3.02. – CAPITU

Artista Plástica

3.02. – CAPITU

28 de dezembro de 2018 Acervo 4

foto Pedro Amora
Escultura – 0.32 x 0.25

Materiais: Uma prosaica jarra de louça branca, com uma forma parecida com um “jogo de cintura”, trouxe “minha” Capitu. Então, objetos que estavam ao alcance de minhas mãos e dos meus olhos, foram se ajustando: forma oval de vidro; flor e echarpe de tecido aramado; colagem de retalhos de renda; um pedaço da cauda de uma raposa, que serviu perfeitamente como estola de pele e, finalmente, aquele olhar…  

Personagem do romance Dom Casmurro, de Machado de Assis, (publicado em 1899 pela Livraria Garnier – Rio de Janeiro) impressionou a todos que o leem. Seu olhar de ressaca,- imagem que se refere à ressaca do mar, quando as ondas se avolumam e invadem; olhar incerto, desconfiado, envolvente, sempre sedutor, ambíguo. Jamais se chega à conclusão de que ela levasse à cabo suas intenções, ou mesmo se ela as haveria: teria mesmo Capitu traído seu marido, Bento Santiago, o Bentinho?  Imaginação, sonhos, curiosidade e prazer, na leitura de Machado. Na minha opinião, um problema moral insolúvel.

 

4 comentários

  1. João Carlos Pecci disse:

    Lúdico, gracioso, harmonia concentrada na pureza enternecedora.

    • carolina disse:

      A genialidade de Machado de Assis,revela em seus romances, o espírito crítico, ironia, a reflexão sobre a sociedade da época. O romance Dom Casmurro me trouxe a figura de Capitu, seu olhar de ressaca do mar, e a pergunta, que fica para sempre sem resposta: teria ela traído seu marido Bentinho?

  2. Rodolfo Stroeter disse:

    Quando eu era masi jovem, queria ter uma filha chamada Capitu. Não tive, mas olhando/curtindo a Capitu da Carol me lembrei do olhar que eu imaginava ela ter. É o mesmo do vaso Capitu que olho agora. A incrível e única capacidade de juntar materiais diversos e transformar numa coisa/obra original sempre foi uma qualidade da Carol. Olhando agora para o acervo, me comovo coma sua sutil fluidez e delicadez, que sempre me provocam um sorriso, uma inquietação em “como” conseguir transformar e reunir tantas coisas dispersas numa unidade sempre de olhar feminino e de requintado sabor.
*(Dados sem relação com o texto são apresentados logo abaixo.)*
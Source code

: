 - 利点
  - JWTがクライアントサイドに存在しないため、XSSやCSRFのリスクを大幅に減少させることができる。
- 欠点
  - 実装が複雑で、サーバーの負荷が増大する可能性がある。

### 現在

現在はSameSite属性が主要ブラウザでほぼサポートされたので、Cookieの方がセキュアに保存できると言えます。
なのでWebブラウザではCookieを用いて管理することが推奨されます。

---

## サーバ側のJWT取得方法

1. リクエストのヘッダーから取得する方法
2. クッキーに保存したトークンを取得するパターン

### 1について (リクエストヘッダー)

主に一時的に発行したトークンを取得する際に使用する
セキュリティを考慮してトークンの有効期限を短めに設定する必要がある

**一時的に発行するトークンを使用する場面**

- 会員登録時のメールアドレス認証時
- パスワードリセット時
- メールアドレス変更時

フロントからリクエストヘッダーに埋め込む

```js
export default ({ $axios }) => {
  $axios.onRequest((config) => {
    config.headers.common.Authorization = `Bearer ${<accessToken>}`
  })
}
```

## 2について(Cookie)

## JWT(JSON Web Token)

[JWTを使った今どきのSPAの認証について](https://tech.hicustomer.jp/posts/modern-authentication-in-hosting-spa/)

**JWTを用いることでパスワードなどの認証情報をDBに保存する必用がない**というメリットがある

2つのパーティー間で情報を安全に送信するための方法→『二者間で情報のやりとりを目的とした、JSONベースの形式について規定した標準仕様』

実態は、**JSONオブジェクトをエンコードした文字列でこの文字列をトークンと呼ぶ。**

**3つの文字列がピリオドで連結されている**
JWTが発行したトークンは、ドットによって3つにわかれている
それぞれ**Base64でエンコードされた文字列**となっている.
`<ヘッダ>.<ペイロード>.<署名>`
Esse olhar da CapituCarol pode ser o que cada um quiser : matreiro, sensual, sonecado, desconfiado…. mas só é assim pois é a extensão do olhar da autora e da sua capacidade de trazer uma expressão imaginada por Machado. Coitado do Bentinho…

    • carolina disse:

      Rodolfo, gostei tanto do seu comentário! Sabe, a capacidade de juntar materiais diversos, me lembrou de uma canção infantil, que você me ensinou, e que junta coisas tão díspares, formando um quadro surreal, como meus trabalhos, surpreendentes, tem humor e poesia. “Este sapo Cururú, não anda de bicicleta; e ele anda dizendo, que a Lua é careca. Se a Lua fosse careca, ela usava cabeleira! Meu Deus, como é bonita, a bandeira brasileira.” Acho, meu amigo músico, que você sabia intuitivamente, que eu juntava isto com aquilo mas que no final, uma obra harmônica haveria de aparecer. Por isso me ensinou a música, do sapo e a bicicleta; a Lua careca e a nossa linda bandeira. E arrematando seu comentário, me fez pensar no Bentinho. Você tem razão: coitado do Bentinho!